Can you spot the dog hidden in this Picasso painting?
The First Art Newspaper on the Net    Established in 1996 Tuesday, November 19, 2024


Can you spot the dog hidden in this Picasso painting?
Pablo Picasso, Le Moulin de la Gale-e, Paris, ca. November 1900. Oil on canvas, 89.7 × 116.8 cm. Solomon R. Guggenheim Museum, New York, Thannhauser CollecFon, GiG, JusFn K. Thannhauser 78.2514.34 © 2023 Estate of Pablo Picasso / ArFsts Rights Society (ARS), New York. Photograph by Midge WaZles, Solomon R. Guggenheim Museum, New York.

by Jesus Jiménez



NEW YORK, NY.- In Pablo Picasso’s 1900 painting “Le Moulin de la Galette,” revelers sporting dresses or top hats appear to be drinking, dancing and chatting.
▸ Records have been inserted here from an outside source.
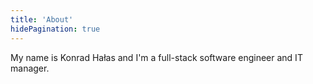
 ```yaml
---
title: 'About'
hidePagination: true
---
```


My name is Konrad Hałas and I'm a full-stack software engineer and IT manager.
Beneath the partyers, under layers of paint, there is a hidden dog that the artist seems to have hastily painted over.

For decades, the dog went unnoticed. But recent research and extensive restoration of the painting for an exhibition revealed an auburn-coated King Charles spaniel with a red bow.
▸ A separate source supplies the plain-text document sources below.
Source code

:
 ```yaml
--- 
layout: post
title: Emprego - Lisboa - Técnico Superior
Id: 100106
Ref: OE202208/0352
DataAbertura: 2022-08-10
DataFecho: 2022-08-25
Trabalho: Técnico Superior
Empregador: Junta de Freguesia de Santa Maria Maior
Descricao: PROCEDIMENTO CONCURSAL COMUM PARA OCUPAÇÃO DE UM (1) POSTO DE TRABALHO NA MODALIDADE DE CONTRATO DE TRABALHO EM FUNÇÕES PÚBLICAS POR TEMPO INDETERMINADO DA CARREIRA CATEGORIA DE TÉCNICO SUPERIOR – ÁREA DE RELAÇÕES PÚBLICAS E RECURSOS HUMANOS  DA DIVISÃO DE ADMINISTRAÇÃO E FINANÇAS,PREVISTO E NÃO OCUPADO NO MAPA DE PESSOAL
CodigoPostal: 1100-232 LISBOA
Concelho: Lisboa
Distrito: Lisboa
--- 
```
The painting, which is on display through Aug. 6 at the Guggenheim Museum in New York, is part of the 10-piece exhibition “Young Picasso in Paris,” which features some of the Spanish artist’s early work when he was living in France.
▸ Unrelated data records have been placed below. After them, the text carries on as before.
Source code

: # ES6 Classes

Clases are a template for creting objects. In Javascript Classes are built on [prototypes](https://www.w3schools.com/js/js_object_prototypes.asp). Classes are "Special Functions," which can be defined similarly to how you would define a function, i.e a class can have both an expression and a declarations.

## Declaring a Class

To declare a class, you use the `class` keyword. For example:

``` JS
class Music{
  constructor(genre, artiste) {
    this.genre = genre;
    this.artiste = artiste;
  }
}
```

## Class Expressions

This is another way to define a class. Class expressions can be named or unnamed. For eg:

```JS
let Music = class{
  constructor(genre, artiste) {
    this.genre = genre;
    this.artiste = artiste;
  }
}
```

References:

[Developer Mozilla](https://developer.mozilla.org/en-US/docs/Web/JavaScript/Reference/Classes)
Before the exhibition, the Guggenheim, working in collaboration with the Metropolitan Museum of Art in New York and the National Gallery of Art in Washington, restored the painting, removing grime and varnish. The treatment revealed subtleties — such as the brushwork, color palette and spatial definition — that had gone unnoticed in the painting. Then, technical imaging unveiled an earlier version of the painting that included the lap dog in the foreground.

Julie Barten, a painting conservator at the Guggenheim, said in an interview that the painting had undergone an entire year of treatment. That process, she said, was “critical to gaining a better understanding of this picture” and to revealing the “quick strokes he used to obliterate the dog.”

In hindsight, Barten said, she realized that in an X-ray of the painting “you can actually sort of make out a dog.”

“We could certainly make out that there was something there,” Barten said. “But we couldn’t say what it was at the time.”

Megan Fontanella, a curator at the Guggenheim, said that it was a “surprise and delight” to discover the dog hidden in the painting.

“When we embark on analysis of a picture,” she said, “we don’t often know we’re going to find something so interesting, enticing as a dog.”

Throughout the day on Tuesday, visitors at the museum stopped in front of the painting to take pictures of it or to pose beside it. Some knew about the dog and stopped to look for it. Others, completely oblivious to Picasso’s hidden gem, walked past the painting without looking at it. One woman sat on a cushioned bench with her back to the painting, as she scrolled on her phone.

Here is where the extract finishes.